SPREEUFER Consult GmbH

Opt-in oder Opt-out #1

Keine Frage von Ethik und Moral

Überlegung 1 Wir besuchen eine Dialysepraxis und fragen dort 100 Patienten, ob sie eine Spenderniere erhalten möchten. Genauer stellen wir die Frage so: „Sehr geehrte/r Patient/in, wir gehen davon aus, dass Sie eine Niere erhalten wollen. Wenn Sie dies explizit nicht wollen, kreuzen Sie bitte das folgende Kästchen an: __“ Ich würde ziemlich viel Geld darauf wetten, dass mindestens 99 Patienten das Kästchen leer lassen.

Überlegung 2 Wir machen dasselbe in einer anderen Praxis; allerdings lautet die Frage diesmal: „Sehr geehrte/r Patient/in, bitte kreuzen Sie das folgende Kästchen an, wenn Sie eine Spenderniere erhalten wollen (andernfalls gehen wir davon aus, dass Sie keine Niere wünschen): __“ Erneut würde ich eine große Summe setzen, aber diesmal würde ich darauf wetten, dass mindestens 99 Patienten das Kästchen ankreuzen.

Die beiden Fragestellungen haben die Besonderheit, jeweils einen Vorgabewert (‚default‘) zu setzen, der die Antwort vorgibt, wenn sie vom Befragten nicht aktiv verändert wird. Diese Form ist angemessen und richtig, wenn eine Stimmenthaltung keinen pragmatischen Sinn hat. Entweder man bekommt die Niere, oder man bekommt sie nicht. Es gibt keinen Mittelwert. Deshalb ist die offene Frage („Bitte kreuzen Sie an, ob Sie eine Niere wollen oder nicht: JA __ NEIN __“) problematisch. Denn was soll es bedeuten, wenn nichts angekreuzt wird?
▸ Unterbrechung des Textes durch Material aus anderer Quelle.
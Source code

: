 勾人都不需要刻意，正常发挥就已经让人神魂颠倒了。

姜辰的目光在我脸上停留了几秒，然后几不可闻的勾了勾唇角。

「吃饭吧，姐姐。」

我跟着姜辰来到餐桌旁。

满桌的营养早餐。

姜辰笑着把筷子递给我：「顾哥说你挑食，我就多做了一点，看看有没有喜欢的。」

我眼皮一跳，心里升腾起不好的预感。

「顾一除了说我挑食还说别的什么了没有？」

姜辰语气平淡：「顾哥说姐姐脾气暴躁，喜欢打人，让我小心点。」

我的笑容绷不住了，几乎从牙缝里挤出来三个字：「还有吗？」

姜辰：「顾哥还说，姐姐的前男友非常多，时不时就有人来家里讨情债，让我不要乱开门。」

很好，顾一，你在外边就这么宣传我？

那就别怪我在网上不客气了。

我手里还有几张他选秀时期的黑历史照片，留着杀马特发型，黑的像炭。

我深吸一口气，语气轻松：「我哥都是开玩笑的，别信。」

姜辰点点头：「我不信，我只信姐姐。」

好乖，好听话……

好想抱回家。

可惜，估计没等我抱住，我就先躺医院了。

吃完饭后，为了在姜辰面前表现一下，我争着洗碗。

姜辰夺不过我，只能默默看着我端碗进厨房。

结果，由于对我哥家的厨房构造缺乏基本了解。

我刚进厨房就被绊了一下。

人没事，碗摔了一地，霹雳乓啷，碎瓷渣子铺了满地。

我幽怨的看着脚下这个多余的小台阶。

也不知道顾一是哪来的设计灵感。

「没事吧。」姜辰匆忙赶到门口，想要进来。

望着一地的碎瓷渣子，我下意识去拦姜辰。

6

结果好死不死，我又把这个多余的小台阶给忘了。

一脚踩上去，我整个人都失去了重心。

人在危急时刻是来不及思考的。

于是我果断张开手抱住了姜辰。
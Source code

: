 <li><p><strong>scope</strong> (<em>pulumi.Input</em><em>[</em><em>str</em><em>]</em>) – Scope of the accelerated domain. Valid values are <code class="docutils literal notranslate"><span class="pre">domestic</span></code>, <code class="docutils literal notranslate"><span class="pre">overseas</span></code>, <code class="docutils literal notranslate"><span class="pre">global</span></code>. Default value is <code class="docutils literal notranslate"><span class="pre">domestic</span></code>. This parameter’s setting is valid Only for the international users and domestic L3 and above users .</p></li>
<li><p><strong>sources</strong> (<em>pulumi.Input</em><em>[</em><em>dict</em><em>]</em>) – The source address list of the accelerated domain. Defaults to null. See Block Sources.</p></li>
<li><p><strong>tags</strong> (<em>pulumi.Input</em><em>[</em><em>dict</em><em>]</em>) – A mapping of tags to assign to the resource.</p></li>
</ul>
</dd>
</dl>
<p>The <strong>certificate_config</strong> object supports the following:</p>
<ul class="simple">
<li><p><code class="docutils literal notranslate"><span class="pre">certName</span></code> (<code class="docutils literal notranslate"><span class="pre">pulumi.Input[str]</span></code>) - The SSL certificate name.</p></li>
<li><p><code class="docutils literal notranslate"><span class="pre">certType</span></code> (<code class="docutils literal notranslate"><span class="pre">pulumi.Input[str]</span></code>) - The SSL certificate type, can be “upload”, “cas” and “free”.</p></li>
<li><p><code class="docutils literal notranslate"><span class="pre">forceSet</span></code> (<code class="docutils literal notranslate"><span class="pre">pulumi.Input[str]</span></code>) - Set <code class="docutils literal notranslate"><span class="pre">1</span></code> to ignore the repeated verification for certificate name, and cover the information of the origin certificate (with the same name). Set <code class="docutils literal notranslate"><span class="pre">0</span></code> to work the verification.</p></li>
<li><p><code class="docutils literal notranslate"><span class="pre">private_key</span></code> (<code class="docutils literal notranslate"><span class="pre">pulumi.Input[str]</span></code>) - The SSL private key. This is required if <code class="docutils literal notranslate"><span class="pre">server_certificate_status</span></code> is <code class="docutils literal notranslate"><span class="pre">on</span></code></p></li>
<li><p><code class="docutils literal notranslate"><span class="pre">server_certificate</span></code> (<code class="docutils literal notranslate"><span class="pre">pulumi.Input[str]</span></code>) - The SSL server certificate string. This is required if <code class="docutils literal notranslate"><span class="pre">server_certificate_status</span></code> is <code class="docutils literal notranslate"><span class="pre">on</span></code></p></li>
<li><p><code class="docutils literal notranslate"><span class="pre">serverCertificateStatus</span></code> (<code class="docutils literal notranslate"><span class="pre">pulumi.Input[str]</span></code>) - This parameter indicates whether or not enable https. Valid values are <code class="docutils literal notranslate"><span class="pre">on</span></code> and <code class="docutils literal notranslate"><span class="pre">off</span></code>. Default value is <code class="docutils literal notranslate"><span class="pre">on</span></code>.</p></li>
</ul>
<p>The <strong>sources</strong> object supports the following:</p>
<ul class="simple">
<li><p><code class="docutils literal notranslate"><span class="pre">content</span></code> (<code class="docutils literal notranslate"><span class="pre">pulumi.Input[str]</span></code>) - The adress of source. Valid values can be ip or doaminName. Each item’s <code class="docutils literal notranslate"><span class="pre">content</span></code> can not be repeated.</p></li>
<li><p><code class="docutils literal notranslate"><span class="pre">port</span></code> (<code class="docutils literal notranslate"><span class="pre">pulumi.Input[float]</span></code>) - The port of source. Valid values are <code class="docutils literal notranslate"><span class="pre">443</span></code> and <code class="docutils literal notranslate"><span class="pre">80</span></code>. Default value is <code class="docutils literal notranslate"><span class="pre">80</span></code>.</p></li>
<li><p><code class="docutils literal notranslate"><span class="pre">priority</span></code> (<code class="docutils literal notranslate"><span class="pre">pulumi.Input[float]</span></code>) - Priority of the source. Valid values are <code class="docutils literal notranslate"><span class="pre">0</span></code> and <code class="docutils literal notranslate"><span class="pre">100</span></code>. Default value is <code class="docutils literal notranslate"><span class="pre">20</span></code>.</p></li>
Jeder, der schon einmal solche Umfragen durchgeführt hat, weiß, dass es Menschen geben wird, die sich einer Antwort enthalten. Wir müssen also mit Vorgabewert arbeiten – die Frage ist nur, mit welchem!

Das oben gewählte Beispiel könnte so interpretiert werden, dass die Wahl des Vorgabewertes keine Rolle spielt. Denn wer eine Niere haben will, der wird sich die Frage genau durchlesen und dann das Richtige tun. Doch das stimmt nicht: In einem sehr bekannten Science-Artikel aus dem Jahr 2003 stellen die Autoren fest, dass die Antworten sich drastisch unterscheiden, wenn die zum obigen Beispiel passende Gegenfrage gestellt wird, wenn es also um die Bereitschaft geht, im Todesfall eine Niere zu spenden. Hier die im Artikel genannten erstaunlichen Zahlen:

Von 100 zufällig ausgewählten Menschen sind im Durchschnitt

12 in Deutschland 99,98 in Österreich
27,5 in den Niederlanden 98 in Belgien
4,25 in Dänemark 85,9 in Schweden

bereit, im Todesfall ein Organ zu spenden.

Der entscheidende Unterschied zwischen den Ländern ist allein die Wahl des Vorgabewertes. In den Ländern in der linken Spalte wird man erst zum Spender, wenn dieser Wunsch explizit geäußert wird; in den rechts aufgeführten Ländern ist es umgekehrt.